*** Recorded data Section Begins ***

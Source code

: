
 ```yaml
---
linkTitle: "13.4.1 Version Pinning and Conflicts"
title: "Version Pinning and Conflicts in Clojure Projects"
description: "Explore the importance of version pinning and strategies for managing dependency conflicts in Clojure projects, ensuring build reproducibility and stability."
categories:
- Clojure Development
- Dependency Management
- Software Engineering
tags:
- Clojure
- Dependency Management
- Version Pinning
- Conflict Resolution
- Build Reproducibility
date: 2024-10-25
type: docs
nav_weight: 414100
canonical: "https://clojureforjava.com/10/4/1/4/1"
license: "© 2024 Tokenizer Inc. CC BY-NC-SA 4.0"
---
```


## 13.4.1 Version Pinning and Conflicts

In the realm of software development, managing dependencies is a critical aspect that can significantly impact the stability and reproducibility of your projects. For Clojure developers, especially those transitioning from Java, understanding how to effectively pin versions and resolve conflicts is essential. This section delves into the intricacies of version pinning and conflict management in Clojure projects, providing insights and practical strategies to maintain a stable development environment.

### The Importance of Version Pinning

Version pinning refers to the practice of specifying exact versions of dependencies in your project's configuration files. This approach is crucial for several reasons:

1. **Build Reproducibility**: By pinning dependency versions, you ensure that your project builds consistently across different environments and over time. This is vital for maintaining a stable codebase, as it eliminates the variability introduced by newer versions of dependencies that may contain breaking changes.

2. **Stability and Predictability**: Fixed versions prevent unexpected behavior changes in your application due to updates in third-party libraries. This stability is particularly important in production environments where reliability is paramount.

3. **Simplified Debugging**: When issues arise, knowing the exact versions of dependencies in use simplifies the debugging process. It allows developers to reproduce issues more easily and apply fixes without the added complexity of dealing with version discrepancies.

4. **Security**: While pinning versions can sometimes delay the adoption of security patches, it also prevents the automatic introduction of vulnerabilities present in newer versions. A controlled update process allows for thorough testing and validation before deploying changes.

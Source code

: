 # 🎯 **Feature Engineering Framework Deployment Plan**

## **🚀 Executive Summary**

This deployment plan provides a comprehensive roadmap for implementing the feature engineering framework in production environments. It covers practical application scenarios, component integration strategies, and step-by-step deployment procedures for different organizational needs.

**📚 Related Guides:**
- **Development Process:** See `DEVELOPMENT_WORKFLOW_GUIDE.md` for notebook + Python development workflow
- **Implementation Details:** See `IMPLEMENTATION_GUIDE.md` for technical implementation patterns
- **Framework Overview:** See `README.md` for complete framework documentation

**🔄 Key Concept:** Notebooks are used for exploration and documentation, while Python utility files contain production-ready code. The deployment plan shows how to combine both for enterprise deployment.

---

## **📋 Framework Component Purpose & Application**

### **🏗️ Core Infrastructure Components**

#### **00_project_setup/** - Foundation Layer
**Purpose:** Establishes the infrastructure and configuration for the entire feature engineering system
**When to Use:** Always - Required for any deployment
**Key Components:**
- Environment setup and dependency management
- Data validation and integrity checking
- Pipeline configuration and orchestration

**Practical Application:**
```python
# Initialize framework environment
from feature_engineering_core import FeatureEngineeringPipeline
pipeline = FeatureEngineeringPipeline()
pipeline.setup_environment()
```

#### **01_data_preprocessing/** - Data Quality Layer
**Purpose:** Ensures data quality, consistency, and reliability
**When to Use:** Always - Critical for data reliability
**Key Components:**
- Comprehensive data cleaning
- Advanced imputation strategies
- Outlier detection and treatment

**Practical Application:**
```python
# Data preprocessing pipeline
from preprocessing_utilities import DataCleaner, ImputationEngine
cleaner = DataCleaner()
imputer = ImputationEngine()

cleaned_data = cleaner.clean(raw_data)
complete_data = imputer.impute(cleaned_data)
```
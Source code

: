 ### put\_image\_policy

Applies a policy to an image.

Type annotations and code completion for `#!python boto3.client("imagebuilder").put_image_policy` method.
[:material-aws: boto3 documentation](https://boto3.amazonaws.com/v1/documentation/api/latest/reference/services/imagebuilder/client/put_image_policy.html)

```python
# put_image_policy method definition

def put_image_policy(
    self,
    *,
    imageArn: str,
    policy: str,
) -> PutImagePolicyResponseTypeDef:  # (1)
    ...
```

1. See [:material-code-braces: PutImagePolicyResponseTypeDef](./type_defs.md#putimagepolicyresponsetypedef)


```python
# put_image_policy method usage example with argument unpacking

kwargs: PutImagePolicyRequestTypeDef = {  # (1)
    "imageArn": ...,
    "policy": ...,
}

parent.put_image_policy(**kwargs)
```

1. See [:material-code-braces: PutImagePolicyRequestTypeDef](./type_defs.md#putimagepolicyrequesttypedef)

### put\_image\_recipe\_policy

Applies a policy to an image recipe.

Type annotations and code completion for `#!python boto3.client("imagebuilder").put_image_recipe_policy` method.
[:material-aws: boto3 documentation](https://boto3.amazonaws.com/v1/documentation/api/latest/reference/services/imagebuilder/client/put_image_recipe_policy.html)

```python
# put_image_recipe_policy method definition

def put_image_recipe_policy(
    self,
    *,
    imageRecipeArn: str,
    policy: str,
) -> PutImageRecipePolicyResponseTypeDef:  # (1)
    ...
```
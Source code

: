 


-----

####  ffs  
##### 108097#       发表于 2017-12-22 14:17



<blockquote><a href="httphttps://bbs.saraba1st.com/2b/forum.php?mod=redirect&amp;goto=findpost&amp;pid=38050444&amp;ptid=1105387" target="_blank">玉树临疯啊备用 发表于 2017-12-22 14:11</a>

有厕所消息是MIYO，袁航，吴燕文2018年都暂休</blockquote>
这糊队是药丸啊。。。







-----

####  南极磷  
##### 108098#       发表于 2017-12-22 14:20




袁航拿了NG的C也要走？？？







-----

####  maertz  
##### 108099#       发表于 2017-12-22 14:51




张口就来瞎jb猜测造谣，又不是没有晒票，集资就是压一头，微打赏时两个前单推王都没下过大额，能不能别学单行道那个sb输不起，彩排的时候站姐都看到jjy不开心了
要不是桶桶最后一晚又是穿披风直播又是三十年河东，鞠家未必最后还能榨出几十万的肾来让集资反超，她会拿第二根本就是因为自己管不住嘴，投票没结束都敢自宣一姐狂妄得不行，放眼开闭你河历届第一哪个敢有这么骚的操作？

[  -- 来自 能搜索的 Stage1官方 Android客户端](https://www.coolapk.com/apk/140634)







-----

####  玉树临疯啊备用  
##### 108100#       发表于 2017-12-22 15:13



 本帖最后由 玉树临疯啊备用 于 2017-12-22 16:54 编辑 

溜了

*** Recorded data Section Ends ***

Using the records above, select and copy every line that has the word "kwargs".

* _Output below_:
kwargs: PutImagePolicyRequestTypeDef = {  # (1)
parent.put_image_policy(**kwargs)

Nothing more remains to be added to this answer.